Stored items
—————

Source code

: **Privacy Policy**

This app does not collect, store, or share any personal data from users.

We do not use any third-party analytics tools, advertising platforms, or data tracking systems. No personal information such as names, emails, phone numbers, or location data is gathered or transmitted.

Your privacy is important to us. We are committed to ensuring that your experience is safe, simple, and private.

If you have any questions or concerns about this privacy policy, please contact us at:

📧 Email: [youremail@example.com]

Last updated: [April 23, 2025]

—————

Requirement = Copy, without any change, the run of lines from the one with "Your privacy is" through the end of the entries above.

Result of the task =
Your privacy is important to us. We are committed to ensuring that your experience is safe, simple, and private.

If you have any questions or concerns about this privacy policy, please contact us at:

📧 Email: [youremail@example.com]

Last updated: [April 23, 2025]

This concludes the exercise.